EXERCISE DATA Block Start
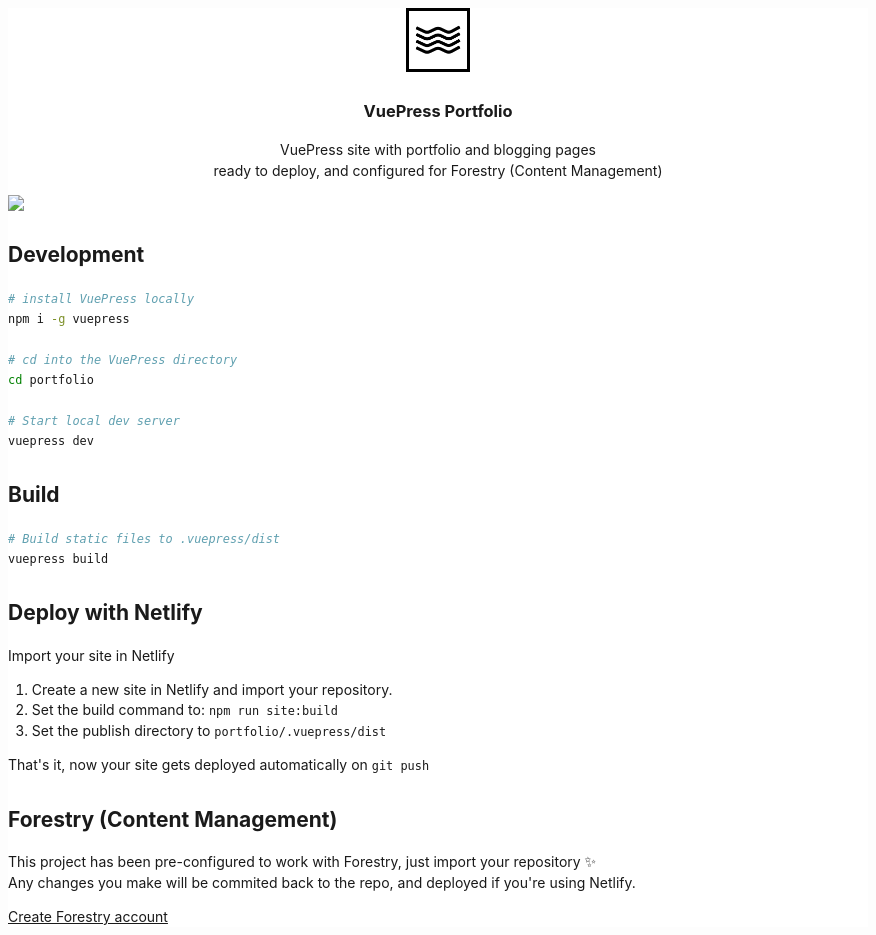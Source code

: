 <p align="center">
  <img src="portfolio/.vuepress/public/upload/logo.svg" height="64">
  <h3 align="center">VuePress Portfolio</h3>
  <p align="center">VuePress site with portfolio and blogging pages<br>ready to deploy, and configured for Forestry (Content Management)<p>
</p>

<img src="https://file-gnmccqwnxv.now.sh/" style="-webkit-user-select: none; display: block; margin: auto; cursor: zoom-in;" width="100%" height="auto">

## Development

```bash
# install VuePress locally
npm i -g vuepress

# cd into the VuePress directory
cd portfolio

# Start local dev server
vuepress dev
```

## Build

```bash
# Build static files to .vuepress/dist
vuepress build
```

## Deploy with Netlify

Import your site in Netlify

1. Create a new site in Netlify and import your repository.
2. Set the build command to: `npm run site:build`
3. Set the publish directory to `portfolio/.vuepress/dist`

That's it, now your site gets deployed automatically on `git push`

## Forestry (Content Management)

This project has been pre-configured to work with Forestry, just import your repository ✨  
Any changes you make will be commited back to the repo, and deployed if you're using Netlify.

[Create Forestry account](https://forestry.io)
EXERCISE DATA Block End
EXERCISE DATA Block Start
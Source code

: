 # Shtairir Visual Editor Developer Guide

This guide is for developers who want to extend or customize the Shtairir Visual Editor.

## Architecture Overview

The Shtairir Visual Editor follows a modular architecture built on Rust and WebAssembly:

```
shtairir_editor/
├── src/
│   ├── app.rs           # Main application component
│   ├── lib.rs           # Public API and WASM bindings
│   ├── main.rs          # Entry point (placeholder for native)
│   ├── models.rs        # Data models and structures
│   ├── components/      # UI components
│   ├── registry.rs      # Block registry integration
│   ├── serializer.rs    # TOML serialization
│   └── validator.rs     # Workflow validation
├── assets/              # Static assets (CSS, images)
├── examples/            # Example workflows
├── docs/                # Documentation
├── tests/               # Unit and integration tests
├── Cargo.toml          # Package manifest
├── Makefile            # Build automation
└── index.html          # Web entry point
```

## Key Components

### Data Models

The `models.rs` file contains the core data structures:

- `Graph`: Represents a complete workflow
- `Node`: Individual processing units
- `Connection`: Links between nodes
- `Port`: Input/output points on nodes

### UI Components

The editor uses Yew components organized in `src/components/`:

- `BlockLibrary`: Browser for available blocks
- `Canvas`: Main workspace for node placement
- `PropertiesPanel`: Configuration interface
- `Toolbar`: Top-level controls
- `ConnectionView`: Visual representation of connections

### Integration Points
EXERCISE DATA Block End
ASSIGNMENT: Go through the listing above and pull out each line containing the word "center".

ANSWER AREA:
: <p align="center">
  <h3 align="center">VuePress Portfolio</h3>
  <p align="center">VuePress site with portfolio and blogging pages<br>ready to deploy, and configured for Forestry (Content Management)<p>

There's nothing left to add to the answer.